Even if Amazon Pharmacy's current offerings are limited to generics and branded drugs, it still impacts customers' wallets, according to Amazon principal economist Greg Lewis.

"Generics are not the most interesting part of pharmacy in many ways, because they are not a large part of spend, but they are a large part of expenses. Many customers are only on generics. You could change a lot of people's lives if you could affect the generic market segment," Lewis told Yahoo Finance in an interview.

And even though specialty care — injectables or other non-pill treatments —often accounts for a higher percentage of overall drug spend, it's an area that — as evidenced by Blue Shield of California's recent decision to keep CVS (CVS) for its specialty pharmacy benefits — is still dominated by major players.

"It is early days, but we are a full-service pharmacy," Patel said.

"We are not a specialty pharmacy. We do not do Schedule II medications [painkillers, stimulants], because we just don't think the infrastructure is right yet to put Schedule II medications in the mail," Patel said.

"I wouldn't necessarily say that there's a space that we will never be [in]. It's really about the time, and making sure the vision is sound and the customer remains the focus," Patel added.

The Amazon way

Experts have speculated on the many ways Amazon can disrupt healthcare, especially if it finds a way to tie together services.

That includes, for example, helping patients eat healthier, since Amazon owns Whole Foods. Patel declined to comment on any future plans, or to comment on if it was in the works, for now.

"It's, frankly, only been a short amount of time that we've decided to invest significantly in the healthcare market segment," Jassy said in the August earnings call.

"A lot of what we tried before were smaller experiments. But One Medical has been part of Amazon for just a few months now and we're encouraged by what we're seeing there, too," he said.

But Jassy failed to emphasize how bumpy the road has been.

"It's extremely Amazonian to just unveil something and think it's going to solve a bunch of people's problems, and discover sad paths (bad customer experiences), and then go and chase them down one by one," Lewis said.

"That's exactly why we think Amazon's well positioned to actually change people's lives and health together," he added.

But its market force gives it a chance to partner with or acquire any number of companies that could give it leverage it needs in the industry.

"A lot of the most expensive medications, specialty medications, you need some sort of negotiation between the insurer, or the PBM [pharmacy benefits manager] representing them, and the manufacturer to keep prices reasonable.

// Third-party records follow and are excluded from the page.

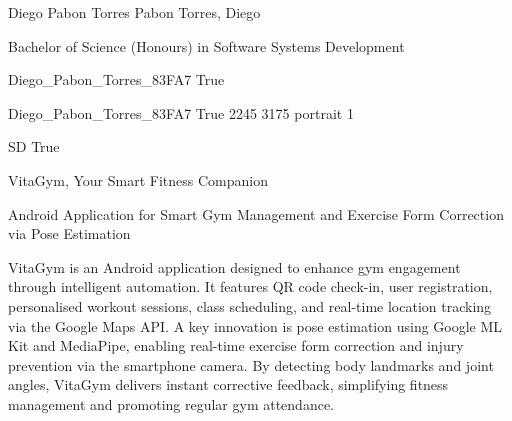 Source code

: \documentclass[twoside]{report}
\begin{document}
\begingroup{}\relax



\def\Key{Diego_Pabon_Torres_83FA7}

{Diego Pabon Torres}
{Pabon Torres, Diego}

{Bachelor of Science (Honours) in Software Systems Development}

{Diego_Pabon_Torres_83FA7}
{True}

{Diego_Pabon_Torres_83FA7}
{True}
{2245}
{3175}
{portrait}
{1}

{SD}
{True}

{VitaGym, Your Smart Fitness Companion}

{Android Application for Smart Gym Management and Exercise Form Correction via Pose Estimation}

{VitaGym is an Android application designed to enhance gym engagement through intelligent automation. It features QR code check-in, user registration, personalised workout sessions, class scheduling, and real-time location tracking via the Google Maps API. A key innovation is pose estimation using Google ML Kit and MediaPipe, enabling real-time exercise form correction and injury prevention via the smartphone camera. By detecting body landmarks and joint angles, VitaGym delivers instant corrective feedback, simplifying fitness management and promoting regular gym attendance.}
\end{document}

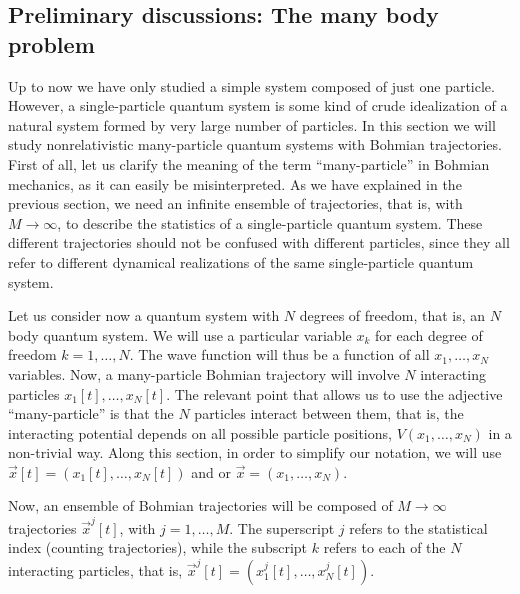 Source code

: \documentclass[onecolumn,nofootinbib, secnumarabic, amsmath, nobibnotes,11pt,aps,pra]{revtex4-1}
\begin{document}
\subsection{Preliminary discussions: The many body problem}\label{om.sec_many.1}

Up to now we have only studied a simple system composed of just one
particle. However, a single-particle quantum system is some kind of
crude idealization of a natural system formed by very large number
of particles. In this section we will study nonrelativistic
many-particle quantum systems with Bohmian trajectories. First of
all, let us clarify the meaning of the term ``many-particle'' in
Bohmian mechanics, as it can easily be misinterpreted. As we have
explained in the previous section, we need an infinite ensemble of
trajectories, that is, with $M\rightarrow\infty$, to describe the
statistics of a single-particle quantum system. These different
trajectories should not be confused with different particles, since
they all refer to different dynamical realizations of the same
single-particle quantum system.

Let us consider  now a quantum system with $N$ degrees of freedom,
that is, an $N$ body quantum system. We will use a particular
variable $x_k$ for each degree of freedom $k = 1,\ldots,N$. The wave
function will thus be a function of all $x_{1},\ldots,x_{N}$
variables. Now, a many-particle Bohmian trajectory will involve $N$
interacting particles $x_{1}[t],\ldots,x_{N}[t]$. The relevant point
that allows us to use the adjective ``many-particle'' is that the
$N$ particles interact between them, that is, the interacting
potential depends on all possible particle positions,
$V(x_{1},\ldots,x_{N})$ in a non-trivial way. Along this section, in order to simplify our
notation, we will use $\vec{x}[t] = (x_{1}[t],\ldots,x_{N}[t])$ and or
$\vec{x} = (x_{1},\ldots,x_{N})$.

Now, an ensemble of Bohmian trajectories  will be composed of $M\rightarrow\infty$
trajectories $\vec{x}^j[t]$, with $j = 1,\ldots,M$. The superscript
$j$ refers to the statistical index (counting trajectories), while
the subscript $k$ refers to each of the $N$ interacting particles,
that is, $\vec{x}^j[t] = (x^j_{1}[t],\ldots,x^j_{N}[t] )$.
\end{document}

And, unfortunately, the pharmacies are not really in the position to run those negotiations," Lewis said.

"It's really not going to be Amazon Pharmacy, specifically, that's going to be able to change those relationships meaningfully," he added.

In part, it's because while the healthcare system is often referred to as broken for customers, it isn't broken for insiders.

"The industry is not as badly organized as one might think, looking from the outside," Lewis said.

Which is why Amazon's strategy is to focus more on ways to help the outsiders, the patients and customers.

"It’s not about disrupting. It is about impact," Patel said.